Cond Code 0 after failure

Discussion of Co:Z sftp, a port of OpenSSH sftp for z/OS
Post Reply
PaulB42
Posts: 27
Joined: Fri Aug 21, 2009 5:32 am

Cond Code 0 after failure

Post by PaulB42 »

We experienced a couple of errors similar to the following over the new year period:

CoZBatchÝN¨: Copyright (C) 2005-2009 Dovetailed Technologies LLC. All rights reserved.
CoZBatchÝN¨: version 2.0.1 2012-01-14
CoZBatchÝI¨: executing progname=login-shell="-/bin/sh"
/usr/lpp/coz/bin/cozsftp 16: FSUM7726 cannot fork: reason code = 0b250012: EDC5112I Resource temporarily unavailable.
CoZBatchÝI¨: returning rc=exitcode=0

I haven't investigated the 0b250012 yet, but I'm more concerned by the fact that we get a condition code 0. As a result these failures were not spotted, and teh customer lost some files as a result.
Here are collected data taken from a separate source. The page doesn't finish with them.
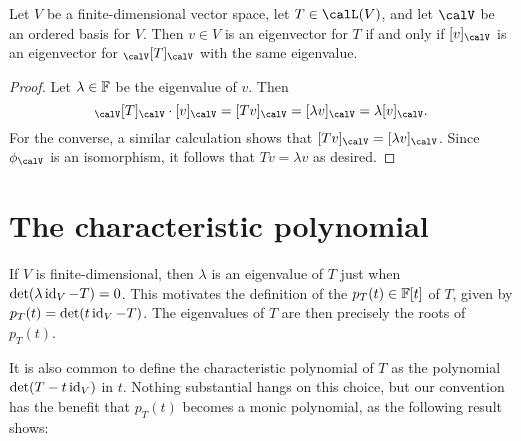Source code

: \begin{lemma}
    \label{lemma:mr-eigenvalues}
    Let $V$ be a finite-dimensional vector space, let $T \in \lin(V)$, and let $\calV$ be an ordered basis for $V$. Then $v \in V$ is an eigenvector for $T$ if and only if $\coordvec{v}{\calV}$ is an eigenvector for $\mr{\calV}{T}{\calV}$ with the same eigenvalue.
\end{lemma}

\begin{proof}
    Let $\lambda \in \mathbb{F}$ be the eigenvalue of $v$. Then
    \begin{equation*}
        \mr{\calV}{T}{\calV} \cdot \coordvec{v}{\calV}
            = \coordvec{Tv}{\calV}
            = \coordvec{\lambda v}{\calV}
            = \lambda \coordvec{v}{\calV}.
    \end{equation*}
    For the converse, a similar calculation shows that  $\coordvec{Tv}{\calV} = \coordvec{\lambda v}{\calV}$. Since $\coordmap{\calV}$ is an isomorphism, it follows that $Tv = \lambda v$ as desired.
\end{proof}



\section{The characteristic polynomial}

If $V$ is finite-dimensional, then $\lambda$ is an eigenvalue of $T$ just when $\det(\lambda \operatorname{id}_V - T) = 0$. This motivates the definition of the  $p_T(t) \in \mathbb{F}[t]$ of $T$, given by $p_T(t) = \det(t \operatorname{id}_V - T)$. The eigenvalues of $T$ are then precisely the roots of $p_T(t)$.

It is also common to define the characteristic polynomial of $T$ as the polynomial $\det(T - t \operatorname{id}_V)$ in $t$. Nothing substantial hangs on this choice, but our convention has the benefit that $p_T(t)$ becomes a monic polynomial, as the following result shows:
Is there some method of trapping this error and returning a non-zero cc?

Thanks
dovetail
Site Admin
Posts: 2025
Joined: Thu Jul 29, 2004 12:12 pm

Re: Cond Code 0 after failure

Post by dovetail »

Please post the input script / job / JCL that you are using.
PaulB42
Posts: 27
Joined: Fri Aug 21, 2009 5:32 am

Re: Cond Code 0 after failure

Post by PaulB42 »

I think the 0b250012 is because the values of MAXPROCSYS or MAXPROCUSER were too small; I have now increased them.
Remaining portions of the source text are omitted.